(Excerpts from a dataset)
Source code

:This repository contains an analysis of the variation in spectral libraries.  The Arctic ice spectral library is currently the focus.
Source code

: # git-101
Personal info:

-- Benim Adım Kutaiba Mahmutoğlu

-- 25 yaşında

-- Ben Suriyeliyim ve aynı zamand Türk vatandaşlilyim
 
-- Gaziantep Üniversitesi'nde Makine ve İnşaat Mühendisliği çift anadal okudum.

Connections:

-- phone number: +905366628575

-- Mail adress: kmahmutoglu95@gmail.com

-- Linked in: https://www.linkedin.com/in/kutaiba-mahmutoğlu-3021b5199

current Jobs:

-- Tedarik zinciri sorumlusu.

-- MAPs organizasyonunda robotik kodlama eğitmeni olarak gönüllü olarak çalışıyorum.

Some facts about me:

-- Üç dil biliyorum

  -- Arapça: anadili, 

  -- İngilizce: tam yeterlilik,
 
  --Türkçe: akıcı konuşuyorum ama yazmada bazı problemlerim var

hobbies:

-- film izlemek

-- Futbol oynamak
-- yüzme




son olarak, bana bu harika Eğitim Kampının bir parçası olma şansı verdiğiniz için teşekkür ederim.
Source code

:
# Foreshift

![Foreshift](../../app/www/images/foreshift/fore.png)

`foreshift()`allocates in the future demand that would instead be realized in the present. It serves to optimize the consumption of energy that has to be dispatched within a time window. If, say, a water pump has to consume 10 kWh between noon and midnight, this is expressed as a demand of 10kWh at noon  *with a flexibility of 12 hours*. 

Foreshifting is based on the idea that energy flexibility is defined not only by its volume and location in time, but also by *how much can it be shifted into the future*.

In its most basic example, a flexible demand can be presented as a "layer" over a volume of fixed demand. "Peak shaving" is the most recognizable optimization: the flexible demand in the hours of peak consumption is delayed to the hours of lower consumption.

Task directions – Could you restate, word for word, every line from the one containing "-- phone number: +905366628575" through the last line of the records above, and nothing more?

Exercise response –
-- phone number: +905366628575

-- Mail adress: kmahmutoglu95@gmail.com

-- Linked in: https://www.linkedin.com/in/kutaiba-mahmutoğlu-3021b5199

current Jobs:

-- Tedarik zinciri sorumlusu.

-- MAPs organizasyonunda robotik kodlama eğitmeni olarak gönüllü olarak çalışıyorum.

Some facts about me:

-- Üç dil biliyorum

  -- Arapça: anadili, 

  -- İngilizce: tam yeterlilik,
 
  --Türkçe: akıcı konuşuyorum ama yazmada bazı problemlerim var

hobbies:

-- film izlemek

-- Futbol oynamak
-- yüzme




son olarak, bana bu harika Eğitim Kampının bir parçası olma şansı verdiğiniz için teşekkür ederim.
Source code

:
# Foreshift

![Foreshift](../../app/www/images/foreshift/fore.png)

`foreshift()`allocates in the future demand that would instead be realized in the present. It serves to optimize the consumption of energy that has to be dispatched within a time window. If, say, a water pump has to consume 10 kWh between noon and midnight, this is expressed as a demand of 10kWh at noon  *with a flexibility of 12 hours*. 

Foreshifting is based on the idea that energy flexibility is defined not only by its volume and location in time, but also by *how much can it be shifted into the future*.

In its most basic example, a flexible demand can be presented as a "layer" over a volume of fixed demand. "Peak shaving" is the most recognizable optimization: the flexible demand in the hours of peak consumption is delayed to the hours of lower consumption.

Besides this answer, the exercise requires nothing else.